Enhanced Photonic Chip Design via Interpretable Machine Learning Techniques
Lirandë Pira, Airin Antony, Nayanthara Prathap, Daniel Peace, Jacquiline Romero
TL;DR
This work tackles the opacity of inverse-designed photonic chips by applying Local Interpretable Model-Agnostic Explanations (LIME) to mode (de)multiplexers, revealing which geometric features influence bandwidth. By linking LIME heatmaps to targeted design changes and selecting LIME-informed initial conditions, the authors achieve substantially improved $0.5$ dB bandwidths (>$200$ nm) while maintaining reasonable transmission. The study demonstrates that interpretability tools can actively enhance inverse-design workflows, guiding initial conditions and parameter selections to produce better-performing photonic components. The approach is validated via FDTD simulations that corroborate the interpretability findings and highlights a path toward more transparent, efficient, and scalable photonic chip design with potential extension to other nanophotonic components.
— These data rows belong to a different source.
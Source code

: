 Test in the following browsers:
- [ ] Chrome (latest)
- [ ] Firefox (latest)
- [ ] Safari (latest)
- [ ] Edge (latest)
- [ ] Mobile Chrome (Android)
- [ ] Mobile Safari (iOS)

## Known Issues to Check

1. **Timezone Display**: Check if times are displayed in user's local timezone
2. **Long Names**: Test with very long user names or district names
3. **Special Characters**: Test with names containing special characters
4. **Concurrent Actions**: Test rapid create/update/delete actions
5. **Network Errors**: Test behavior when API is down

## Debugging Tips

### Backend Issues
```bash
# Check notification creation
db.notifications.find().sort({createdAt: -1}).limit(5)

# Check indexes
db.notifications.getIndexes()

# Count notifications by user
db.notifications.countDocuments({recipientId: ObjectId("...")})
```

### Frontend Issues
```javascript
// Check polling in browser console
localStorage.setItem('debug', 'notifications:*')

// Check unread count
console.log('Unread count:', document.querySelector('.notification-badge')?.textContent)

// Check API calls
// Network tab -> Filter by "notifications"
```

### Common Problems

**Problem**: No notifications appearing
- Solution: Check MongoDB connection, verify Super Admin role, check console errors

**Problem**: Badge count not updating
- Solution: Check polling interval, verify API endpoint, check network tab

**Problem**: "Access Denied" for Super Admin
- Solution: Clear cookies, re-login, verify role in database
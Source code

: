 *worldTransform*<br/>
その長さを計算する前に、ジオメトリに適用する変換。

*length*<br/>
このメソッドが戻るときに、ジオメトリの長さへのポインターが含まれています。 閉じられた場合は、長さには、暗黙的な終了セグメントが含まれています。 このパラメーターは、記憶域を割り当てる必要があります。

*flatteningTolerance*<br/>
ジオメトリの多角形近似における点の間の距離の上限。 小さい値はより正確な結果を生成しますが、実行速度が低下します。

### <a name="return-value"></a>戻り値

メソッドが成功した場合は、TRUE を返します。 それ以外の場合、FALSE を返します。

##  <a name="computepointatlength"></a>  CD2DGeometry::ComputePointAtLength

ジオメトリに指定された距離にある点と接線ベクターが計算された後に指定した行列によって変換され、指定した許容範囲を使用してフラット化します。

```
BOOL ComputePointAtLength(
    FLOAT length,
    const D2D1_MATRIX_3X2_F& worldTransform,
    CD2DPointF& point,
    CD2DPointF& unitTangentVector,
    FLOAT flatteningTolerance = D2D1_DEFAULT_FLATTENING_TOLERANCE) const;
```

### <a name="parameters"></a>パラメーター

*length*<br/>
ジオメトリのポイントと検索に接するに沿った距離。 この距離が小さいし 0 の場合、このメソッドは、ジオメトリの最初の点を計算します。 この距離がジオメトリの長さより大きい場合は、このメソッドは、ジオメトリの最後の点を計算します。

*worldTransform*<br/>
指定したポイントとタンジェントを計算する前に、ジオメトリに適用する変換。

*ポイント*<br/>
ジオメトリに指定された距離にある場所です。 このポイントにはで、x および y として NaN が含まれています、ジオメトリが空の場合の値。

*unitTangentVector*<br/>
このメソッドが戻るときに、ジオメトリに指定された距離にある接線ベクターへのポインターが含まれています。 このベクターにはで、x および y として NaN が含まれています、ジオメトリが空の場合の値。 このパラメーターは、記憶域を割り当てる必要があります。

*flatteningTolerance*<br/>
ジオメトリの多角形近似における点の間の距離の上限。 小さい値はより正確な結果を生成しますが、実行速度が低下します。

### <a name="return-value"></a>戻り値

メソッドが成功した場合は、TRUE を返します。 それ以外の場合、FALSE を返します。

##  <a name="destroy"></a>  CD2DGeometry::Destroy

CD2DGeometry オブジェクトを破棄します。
The practical impact lies in delivering more reliable design guidance, reducing computational cycles, and facilitating fabrication-ready inverse-designed photonic devices.
Abstract
Photonic chip design has seen significant advancements with the adoption of inverse design methodologies, offering flexibility and efficiency in optimizing device performance. However, the black-box nature of the optimization approaches, such as those used in inverse design in order to minimize a loss function or maximize coupling efficiency, poses challenges in understanding the outputs. This challenge is prevalent in machine learning-based optimization methods, which can suffer from the same lack of transparency. To this end, interpretability techniques address the opacity of optimization models. In this work, we apply interpretability techniques from machine learning, with the aim of gaining understanding of inverse design optimization used in designing photonic components, specifically two-mode multiplexers. We base our methodology on the widespread interpretability technique known as local interpretable model-agnostic explanations, or LIME. As a result, LIME-informed insights point us to more effective initial conditions, directly improving device performance. This demonstrates that interpretability methods can do more than explain models -- they can actively guide and enhance the inverse-designed photonic components. Our results demonstrate the ability of interpretable techniques to reveal underlying patterns in the inverse design process, leading to the development of better-performing components.